Corn. For younger toddlers, corn can be served creamed or mashed to prevent choking on the kernels. When your child is old enough to grasp small pieces of food (this usually happens around the time they can sit up independently), you can serve it in its full kernel form to let them explore the food while honing their fine motor skills.
Asparagus. Get adventurous with spring produce and introduce your toddler to some more “advanced” flavors. Asparagus, like many of these other spring fruits and veggies, can be served pureed to younger children. It can also be served as a finger food, as long as it’s well-cooked and cut up into smaller pieces that are easy to grasp.
Spinach. This is the final frontier for many toddlers. Spinach can be a hard food for many to accept, but it’s worth a little extra effort to get this nutrient-rich food on heavy rotation in your toddler’s diet. Try chopping spinach finely and mixing in an egg scramble. While it works as a finger food for toddlers, it’s a quick and easy meal for parents as well.

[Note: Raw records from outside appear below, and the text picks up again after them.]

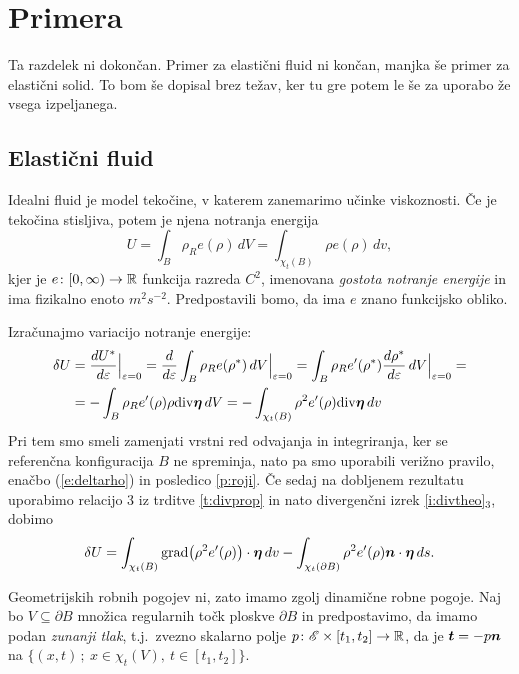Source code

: \section{Primera}


\textcolor[rgb]{1,0,0}{Ta razdelek ni dokončan. Primer za elastični fluid ni končan,
manjka še primer za elastični solid. To bom še dopisal brez težav, ker tu gre
potem le še za uporabo že vsega izpeljanega.}

\subsection{Elastični fluid}


Idealni fluid je model tekočine, v katerem zanemarimo učinke viskoznosti. Če je tekočina
stisljiva, potem je njena notranja energija
\[ U=\int_{B}\rho_R e(\rho)\,dV=\int_{\chi_t(B)}\rho e(\rho)\,dv, \]
kjer je $e\colon[0,\infty)\to\mathbb R$ funkcija razreda $C^2$, imenovana
\emph{gostota notranje energije} in ima fizikalno enoto $m^2s^{-2}$.
Predpostavili bomo, da ima $e$ znano funkcijsko obliko.

Izračunajmo variacijo notranje energije:
\begin{align*} 
	\delta U &=\frac{dU^*}{d\varepsilon}\Big|_{\varepsilon=0}=\frac{d}{d\varepsilon}
	\int_{B}\rho_R e(\rho^*)\,dV \Big|_{\varepsilon=0} =
	\int_{B}\rho_R e'(\rho^*)\frac{d\rho^*}{d\varepsilon}\,dV \Big|_{\varepsilon=0} = \\
	&= -\int_{B}\rho_R e'(\rho)\rho\mathrm{div}\boldsymbol \eta\,dV
	= -\int_{\chi_t(B)}\rho^2 e'(\rho)\mathrm{div}\boldsymbol \eta\,dv
\end{align*}
Pri tem smo smeli zamenjati vrstni red odvajanja in integriranja, ker se referenčna
konfiguracija $B$ ne spreminja, nato pa smo uporabili verižno pravilo, enačbo
(\ref{e:deltarho}) in posledico \ref{p:roji}.
Če sedaj na dobljenem rezultatu uporabimo relacijo 3 iz trditve \ref{t:divprop} in
nato divergenčni izrek \ref{i:divtheo}$_3$, dobimo
\begin{equation} \label{e:varpot}
	\delta U=\int_{\chi_t(B)}\mathrm{grad}\big(\rho^2 e'(\rho)\big)\cdot\boldsymbol \eta\,dv
	-\int_{\chi_t(\partial B)}\rho^2 e'(\rho)\boldsymbol n\cdot\boldsymbol \eta\,ds.
\end{equation}

Geometrijskih robnih pogojev ni, zato imamo zgolj dinamične robne pogoje.
Naj bo $V\subseteq\partial B$ množica regularnih točk ploskve $\partial B$ in
predpostavimo, da imamo podan \emph{zunanji tlak}, t.j.~zvezno skalarno polje
$p\colon \mathscr E\times[t_1,t_2]\to\mathbb R$, da je $\boldsymbol t=-p\boldsymbol n$ na
$\{(x,t)\,;\ x\in\chi_t(V),\ t\in[t_1,t_2]\}$.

While you’re enjoying the seasonal produce of spring, remember that mealtimes are are a learning experience for toddlers. Not only are they learning how to enjoy a variety of tastes and flavors—they are building healthy eating patterns for life. Try to stay consistent and positive. Even if a toddler doesn’t accept a food the first time, you may be surprised to find that they’ll accept the food on the second or third (...or fiftieth) attempt.